_Requirement:_ Collect each line of the entries that holds the string "transcripts".

(Dataset items)
● ● ● ● ● ● ●

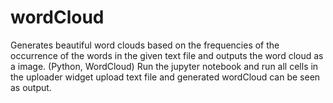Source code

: # wordCloud

Generates beautiful word clouds based on the frequencies of the occurrence of the words in the given text file and outputs the word cloud as a image. (Python, WordCloud)
Run the jupyter notebook and run all cells in the uploader widget upload text file and generated wordCloud can be seen as output.
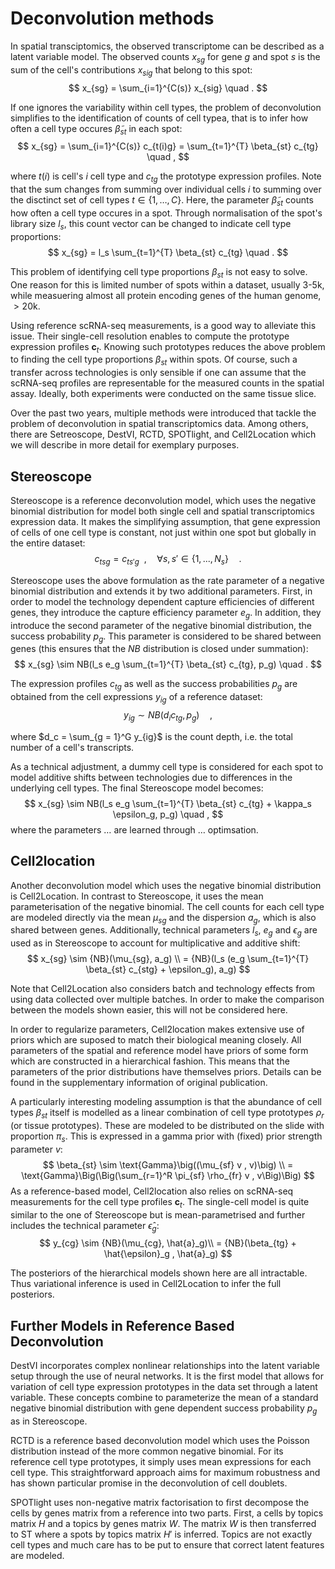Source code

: # Deconvolution methods
In spatial transciptomics, the observed transcriptome can be described as a latent variable model. The observed counts $x_{sg}$ for gene $g$ and spot $s$ is the sum of the cell's contributions $x_{sig}$ that belong to this spot:
$$
    x_{sg} = \sum_{i=1}^{C(s)} x_{sig} \quad .
$$

If one ignores the variability within cell types, the problem of deconvolution simplifies to the identification of counts of cell typea, that is to infer how often a cell type occures $\tilde \beta_{st}$ in each spot:
$$
    x_{sg} = \sum_{i=1}^{C(s)} c_{t(i)g} = \sum_{t=1}^{T} \beta_{st} c_{tg} \quad ,
$$

where $t(i)$ is cell's $i$ cell type and $c_{tg}$ the prototype expression profiles. Note that the sum changes from summing over individual cells $i$ to summing over the disctinct set of cell types $t \in \{1, \dots, C\}$. Here, the parameter $\tilde \beta_{st}$ counts how often a cell type occures in a spot. Through normalisation of the spot's library size $l_s$, this count vector can be changed to indicate cell type proportions:
$$
    x_{sg} = l_s \sum_{t=1}^{T} \beta_{st} c_{tg} \quad .
$$

This problem of identifying cell type proportions $\beta_{st}$ is not easy to solve. One reason for this is limited number of spots within a dataset, usually 3-5k, while measuering almost all protein encoding genes of the human genome, $> 20\text{k}$.

Using reference scRNA-seq measurements, is a good way to alleviate this issue. Their single-cell resolution enables to compute the prototype expression profiles $\boldsymbol{c}_{t}$. Knowing such prototypes reduces the above problem to finding the cell type proportions $\beta_{st}$ within spots. Of course, such a transfer across technologies is only sensible if one can assume that the scRNA-seq profiles are representable for the measured counts in the spatial assay. Ideally, both experiments were conducted on the same tissue slice. 

Over the past two years, multiple methods were introduced that tackle the problem of deconvolution in spatial transcriptomics data. Among others, there are Setreoscope, DestVI, RCTD, SPOTlight, and Cell2Location which we will describe in more detail for exemplary purposes.

## Stereoscope

Stereoscope is a reference deconvolution model, which uses the negative binomial distribution for model both single cell and spatial transcriptomics expression data. It makes the simplifying assumption, that gene expression of cells of one cell type is constant, not just within one spot but globally in the entire dataset:
$$
    c_{tsg} = c_{ts'g} \ \ , \quad  \forall s,s' \in \{1, ..., N_s\} \quad .
$$

Stereoscope uses the above formulation as the rate parameter of a negative binomial distribution and extends it by two additional parameters. First, in order to model the technology dependent capture efficiencies of different genes, they introduce the capture efficiency parameter $e_g$. In addition, they introduce the second parameter of the negative binomial distribution, the success probability $p_g$. This parameter is considered to be shared between genes (this ensures that the $NB$ distribution is closed under summation):
$$
    x_{sg} \sim NB(l_s e_g \sum_{t=1}^{T} \beta_{st} c_{tg}, p_g) \quad .
$$

The expression profiles $c_{tg}$ as well as the success probabilities $p_g$ are obtained from the cell expressions $y_{ig}$ of a reference dataset: 
$$
    y_{ig} \sim NB(d_i c_{tg},p_g) \quad ,
$$

where $d_c = \sum_{g = 1}^G y_{ig}$ is the count depth, i.e. the total number of a cell's transcripts.

As a technical adjustment, a dummy cell type is considered for each spot to model additive shifts between technologies due to differences in the underlying cell types. The final Stereoscope model becomes: 
$$
    x_{sg} \sim NB(l_s e_g \sum_{t=1}^{T} \beta_{st} c_{tg} + \kappa_s \epsilon_g, p_g) \quad ,
$$
where the parameters $\dots$ are learned through $\dots$ optimsation. 

## Cell2location

Another deconvolution model which uses the negative binomial distribution is Cell2Location. In contrast to Stereoscope, it uses the mean parameterisation of the negative binomial. The cell counts for each cell type are modeled directly via the mean $\mu_{sg}$ and the dispersion $a_g$, which is also shared between genes. Additionally, technical parameters $l_s$, $e_g$ and $\epsilon_g$ are used as in Stereoscope to account for multiplicative and additive shift:
$$
    x_{sg} \sim {NB}(\mu_{sg}, a_g) \\ =  {NB}(l_s (e_g \sum_{t=1}^{T} \beta_{st} c_{stg} + \epsilon_g), a_g)
$$

Note that Cell2Location also considers batch and technology effects from using data collected over multiple batches. In order to make the comparison between the models shown easier, this will not be considered here.

In order to regularize parameters, Cell2location makes extensive use of priors which are suposed to match their biological meaning closely. All parameters of the spatial and reference model have priors of some form which are constructed in a hierarchical fashion. This means that the parameters of the prior distributions have themselves priors. Details can be found in the supplementary information of original publication.

A particularly interesting modeling assumption is that the abundance of cell types $\beta_{st}$ itself is modelled as a linear combination of cell type prototypes $\rho_{r}$ (or tissue prototypes). These are modeled to be distributed on the slide with proportion $\pi_s$. This is expressed in a gamma prior with (fixed) prior strength parameter $v$:
$$
    \beta_{st} \sim \text{Gamma}\big((\mu_{sf} v , v)\big) \\
     = \text{Gamma}\Big(\Big(\sum_{r=1}^R \pi_{sf} \rho_{fr} v , v\Big)\Big)
$$
As a reference-based model, Cell2location also relies on scRNA-seq measurements for the cell type profiles $\boldsymbol{c}_t$. The single-cell model is quite similar to the one of Stereoscope but is mean-parametrised and further includes the technical parameter $\hat{\epsilon}_g$:
$$
    y_{cg} \sim {NB}(\mu_{cg}, \hat{a}_g)\\
    =  {NB}(\beta_{tg} + \hat{\epsilon}_g , \hat{a}_g)
$$

The posteriors of the hierarchical models shown here are all intractable. Thus variational inference is used in Cell2Location to infer the full posteriors.

## Further Models in Reference Based Deconvolution

DestVI incorporates complex nonlinear relationships into the latent variable setup through the use of neural networks. It is the first model that allows for variation of cell type expression prototypes in the data set through a latent variable. These concepts combine to parameterize the mean of a standard negative binomial distribution with gene dependent success probability $p_g$ as in Stereoscope.

RCTD is a reference based deconvolution model which uses the Poisson distribution instead of the more common negative binomial. For its reference cell type prototypes, it simply uses mean expressions for each cell type. This straightforward approach aims for maximum robustness and has shown particular promise in the deconvolution of cell doublets.

SPOTlight uses non-negative matrix factorisation to first decompose the cells by genes matrix from a reference into two parts. First, a cells by topics matrix $H$ and a topics by genes matrix $W$. The matrix $W$ is then transferred to ST where a spots by topics matrix $H'$ is inferred. Topics are not exactly cell types and much care has to be put to ensure that correct latent features are modeled. 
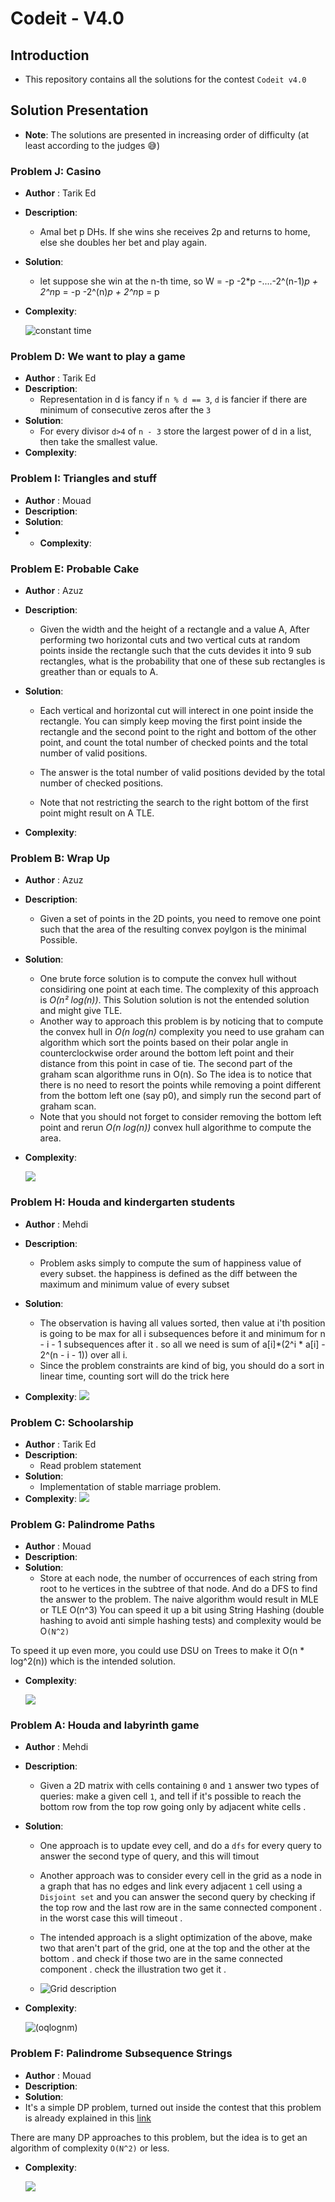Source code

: # Codeit - V4.0

## Introduction

- This repository contains all the solutions for the contest `Codeit v4.0`

## Solution Presentation

- **Note**: The solutions are presented in increasing order of difficulty (at least according to the judges 😅)

### Problem J:  Casino

- **Author** : Tarik Ed
- **Description**:
  - Amal bet p DHs. If she wins she receives 2p and returns to home, else she doubles her bet and play again.
- **Solution**:
  - let suppose she win at the n-th time, so W = -p -2*p -....-2^(n-1)*p + 2^n*p = -p -2^(n)*p + 2^n*p = p
- **Complexity**:

  ![constant time](etc/o1.png)

### Problem D: We want to play a game
- **Author** : Tarik Ed
- **Description**:
  - Representation in d is fancy if `n % d == 3`, `d` is fancier if there are minimum of consecutive zeros after the `3`
- **Solution**:
  - For every divisor `d>4` of `n - 3` store the largest power of d in a list, then take the smallest value.
- **Complexity**:

### Problem I: Triangles and stuff
- **Author** : Mouad
- **Description**:
- **Solution**:
- - **Complexity**:

### Problem E: Probable Cake
- **Author** : Azuz
- **Description**:
  - Given the width and the height of a rectangle and a value A, After performing two horizontal cuts and two vertical cuts at random points inside the rectangle such that the cuts devides it into 9 sub rectangles, what is the probability that one of these sub rectangles is greather than or equals to A.

- **Solution**:
  - Each vertical and horizontal cut will interect in one point inside the rectangle. You can simply keep moving the first point inside the rectangle and the second point to the right and bottom of the other point, and count the total number of checked points and the total number of valid positions.

  - The answer is the total number of valid positions devided by the total number of checked positions.

  - Note that not restricting the search to the right bottom of the first point might result on A TLE.

- **Complexity**:

### Problem B: Wrap Up

- **Author** : Azuz
- **Description**:
  - Given a set of points in the 2D points, you need to remove one point such that the area of the resulting convex poylgon is the minimal Possible.
- **Solution**:
  - One brute force solution is to compute the convex hull without considiring one point at each time. The complexity of this approach is _O(n² log(n))_. This Solution solution is not the entended solution and might give TLE.
  - Another way to approach this problem is by noticing that to compute the convex hull in _O(n log(n)_ complexity you need to use graham can algorithm which sort the points based on their polar angle in counterclockwise order around the bottom left point and their distance from this point in case of tie. The second part of the graham scan algorithme runs in O(n). So The idea is to notice that there is no need to resort the points while removing a point different from the bottom left one (say p0), and simply run the second part of graham scan.
  - Note that you should not forget to consider removing the bottom left point and rerun _O(n log(n))_ convex hull algorithme to compute the area.
- **Complexity**:

  ![](etc/on2.png)

### Problem H: Houda and kindergarten students
- **Author** : Mehdi
- **Description**:
  - Problem asks simply to compute the sum of happiness value of every subset. the happiness is defined as the diff between the maximum and minimum value of every subset

- **Solution**:
  - The observation is having all values sorted, then value at i'th position is going to be max for all i subsequences before it and minimum for n - i - 1 subsequences after it . so all we need is sum of a[i]*(2^i * a[i] - 2^(n - i - 1)) over all i.
  - Since the problem constraints are kind of big, you should do a sort in linear time, counting sort will do the trick here

- **Complexity**:
  ![](etc/on.png)

### Problem C: Schoolarship

- **Author** : Tarik Ed
- **Description**:
    - Read problem statement
- **Solution**:
    - Implementation of stable marriage problem.
- **Complexity**:
  ![](etc/on2.png)

### Problem G: Palindrome Paths

- **Author** : Mouad
- **Description**:
- **Solution**:
    - Store at each node, the number of occurrences of each string from root to he vertices in the subtree of that node.
And do a DFS to find the answer to the problem. The naive algorithm would result in MLE or TLE O(n^3)
You can speed it up a bit using String Hashing (double hashing to avoid anti simple hashing tests) and complexity would be O`(N^2)`

To speed it up even more, you could use DSU on Trees to make it O(n * log^2(n)) which is the intended solution.

- **Complexity**:


  ![](etc/onlogn.png)

### Problem A: Houda and labyrinth game

- **Author** : Mehdi
- **Description**:
  - Given a 2D matrix with cells containing `0` and `1` answer two types of queries: make a given cell `1`, and tell if
    it's possible to reach the bottom row from the top row going only by adjacent white cells .

- **Solution**:
  - One approach is to update evey cell, and do a `dfs` for every query to answer the second type of query, and this will timout
  - Another approach was to consider every cell in the grid as a node in a graph that has no edges and link every adjacent
    `1` cell using a `Disjoint set` and you can answer the second query by checking if the top row and the last row are in the
    same connected component . in the worst case this will timeout .
  - The intended approach is a slight optimization of the above, make two that aren't part of the grid, one at the top and the other at the bottom . and check if those two are in the same connected component . check the illustration two get it .


  - ![Grid description](etc/grid.png)

- **Complexity**:


  ![(oqlognm)](etc/oqlognm.png)

### Problem F: Palindrome Subsequence Strings

- **Author** : Mouad
- **Description**:
- **Solution**:
- It's a simple DP problem, turned out inside the contest that this problem is already explained in this [link](https://www.geeksforgeeks.org/count-palindromic-subsequence-given-string/)

There are many DP approaches to this problem, but the idea is to get an algorithm of complexity `O(N^2)` or less.

- **Complexity**:


  ![](etc/on2.png)



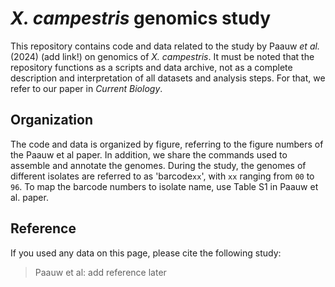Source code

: # *X. campestris* genomics study

This repository contains code and data related to the study by Paauw *et al.* (2024) (add link!) on genomics of *X. campestris*. It must be noted that the repository functions as a scripts and data archive, not as a complete description and interpretation of all datasets and analysis steps. For that, we refer to our paper in *Current Biology*. 

## Organization

The code and data is organized by figure, referring to the figure numbers of the Paauw et al paper. In addition, we share the commands used to assemble and annotate the genomes. During the study, the genomes of different isolates are referred to as 'barcode`xx`', with `xx` ranging from `00` to `96`. To map the barcode numbers to isolate name, use Table S1 in Paauw et al. paper.

## Reference

If you used any data on this page, please cite the following study:

> Paauw et al: add reference later 
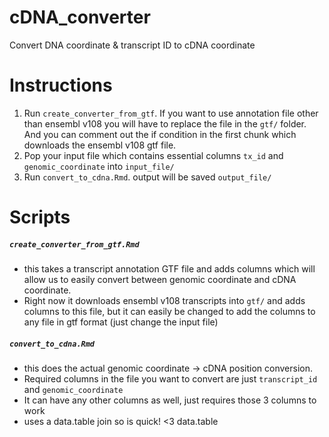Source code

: # cDNA_converter
Convert DNA coordinate & transcript ID to cDNA coordinate

# Instructions 

1. Run `create_converter_from_gtf`. If you want to use annotation file other than ensembl v108 you will have to replace the file in the `gtf/` folder. And you can comment out the if condition in the first chunk which downloads the ensembl v108 gtf file.
2. Pop your input file which contains essential columns `tx_id` and `genomic_coordinate` into `input_file/`
3. Run `convert_to_cdna.Rmd`. output will be saved  `output_file/` 

# Scripts 

##### `create_converter_from_gtf.Rmd`
- this takes a transcript annotation GTF file and adds columns which will allow us to easily convert between genomic coordinate and cDNA coordinate. 
- Right now it downloads ensembl v108 transcripts into `gtf/` and adds columns to this file, but it can easily be changed to add the columns to any file in gtf format (just change the input file)

##### `convert_to_cdna.Rmd`
- this does the actual genomic coordinate -> cDNA position conversion. 
- Required columns in the file you want to convert are just `transcript_id` and `genomic_coordinate`
- It can have any other columns as well, just requires those 3 columns to work
- uses a data.table join so is quick! <3 data.table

● ● ● ● ● ● ●

_Result of the task:_
where $d_c = \sum_{g = 1}^G y_{ig}$ is the count depth, i.e. the total number of a cell's transcripts.
- Right now it downloads ensembl v108 transcripts into `gtf/` and adds columns to this file, but it can easily be changed to add the columns to any file in gtf format (just change the input file)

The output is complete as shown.